By Shrikesh Laxmidas
LUANDA (Reuters) - Angola's main opposition party UNITA on Tuesday challenged the results of a national election last month in which it finished a distant second behind the ruling MPLA party, calling the vote unfair and a "fraud."
UNITA's challenge, filed with the national elections commission (CNE), had been widely expected after the August 31 vote, which won broad approval from electoral observer teams from the African Union, the Southern African Development Community, and the Community of Portuguese-Speaking States.
Full provisional results announced by the CNE on Friday showed President Jose Eduardo Dos Santos' governing MPLA party winning with 72 percent of the votes, far ahead of former rebel group UNITA with nearly 19 percent.
The win gave Dos Santos a new five-year term to extend his nearly 33 years at the helm of Africa's No. 2 oil producer, but swelling discontent over the unequal distribution of oil wealth could still strain the MPLA's grip on power.
Before the vote, opponents of Dos Santos such as UNITA leader Isaias Samakuva and civil society activists criticized the preparations as one-sided and plagued with irregularities. They accused the MPLA of using the CNE to rig the election, a charge denied by electoral officials and the ruling party.
"The election was an unequal, unfair and disloyal competition in which the Angolan people were the main victims of a fraud," UNITA said in a statement.
Third-placed CASA-CE, a party created four months ago by UNITA dissident Abel Chivukuvuku and which obtained 6 percent of the votes, has also filed allegations about irregularities.
No one at the national elections commission or the MPLA was immediately available for comment.
Voting on August 31 took place peacefully across the country, and none of the opposition parties have so far announced any street protests to contest the result.
Initial results a day after the vote showing the MPLA headed for a landslide win were greeted with apathy in the seaside capital Luanda, indicating the result was widely expected.
Analysts said that despite widespread unhappiness over wealth inequalities, the MPLA had projected itself as the best guarantee of stability after the end of a 27-year civil war a decade ago, and this could undermine any opposition efforts to promote protests against the election result.
"There is that war fatigue, definitely, in the provinces," Mark Shroeder, Director of Sub-Saharan Africa Analysis at Strafor Global Intelligence, told Reuters.
The MPLA won the war against UNITA and then crushed its rival in a 2008 election by obtaining 82 percent of the votes. UNITA challenged the 2008 results - in which it obtained 10 percent of the votes - but its appeals were rejected then by the CNE and the courts.
UNITA said last month's vote process broke the law in several aspects, including "manipulation" of the electoral roll that prevented over a third of voters from casting their ballots.
The party repeated earlier complaints that over 40 percent of its delegates were denied access to polling stations, and said that vote-counting had been conducted illegally, although it did not provide further details.

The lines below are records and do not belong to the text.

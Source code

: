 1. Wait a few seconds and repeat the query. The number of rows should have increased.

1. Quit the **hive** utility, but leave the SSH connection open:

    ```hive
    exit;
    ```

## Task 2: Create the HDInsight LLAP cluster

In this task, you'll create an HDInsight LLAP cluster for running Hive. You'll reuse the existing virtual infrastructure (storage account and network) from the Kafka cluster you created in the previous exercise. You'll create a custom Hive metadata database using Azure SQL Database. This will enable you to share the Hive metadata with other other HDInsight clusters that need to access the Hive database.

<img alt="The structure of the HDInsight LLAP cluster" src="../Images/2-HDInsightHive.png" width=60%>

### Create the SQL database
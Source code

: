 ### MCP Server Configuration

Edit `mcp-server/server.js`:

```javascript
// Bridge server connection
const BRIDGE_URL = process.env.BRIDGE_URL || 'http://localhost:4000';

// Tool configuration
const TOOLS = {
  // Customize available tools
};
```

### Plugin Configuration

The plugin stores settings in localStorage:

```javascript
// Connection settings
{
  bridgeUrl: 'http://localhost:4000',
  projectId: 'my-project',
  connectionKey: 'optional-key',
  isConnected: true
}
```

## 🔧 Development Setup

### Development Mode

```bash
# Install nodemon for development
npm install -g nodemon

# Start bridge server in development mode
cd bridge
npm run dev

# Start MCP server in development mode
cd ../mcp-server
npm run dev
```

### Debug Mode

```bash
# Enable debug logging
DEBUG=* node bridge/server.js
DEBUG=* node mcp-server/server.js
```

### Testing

"The violations of the law are so serious that after challenging the acts by the CNE, UNITA will pursue all these crimes in the justice system," it added.
Under electoral law, parties must first address complaints to the CNE but may appeal to the Constitutional Court, the highest legal body, if the elections commission rejects them.
UNITA's Samakuva has already said he does not consider the country's judicial system to be independent.
The party said it will take the 36 seats it won in the 220-seat parliament while its challenge is analyzed.
The United States, a major buyer of Angolan oil along with China and the European Union, last week congratulated Angola for "a peaceful and well-managed election."
But it acknowledged "important concerns" raised by opposition parties over unequal access to the media, problems with voter rolls, and lack of timely accreditation of election observers.
Neither the EU nor the United States sent formal election observer missions to witness the August 31 vote.
Analysts said Western governments appeared to have been reluctant to look too closely at the Angolan elections, mindful that any criticism could damage their strategic oil supply relationships with the major African producer.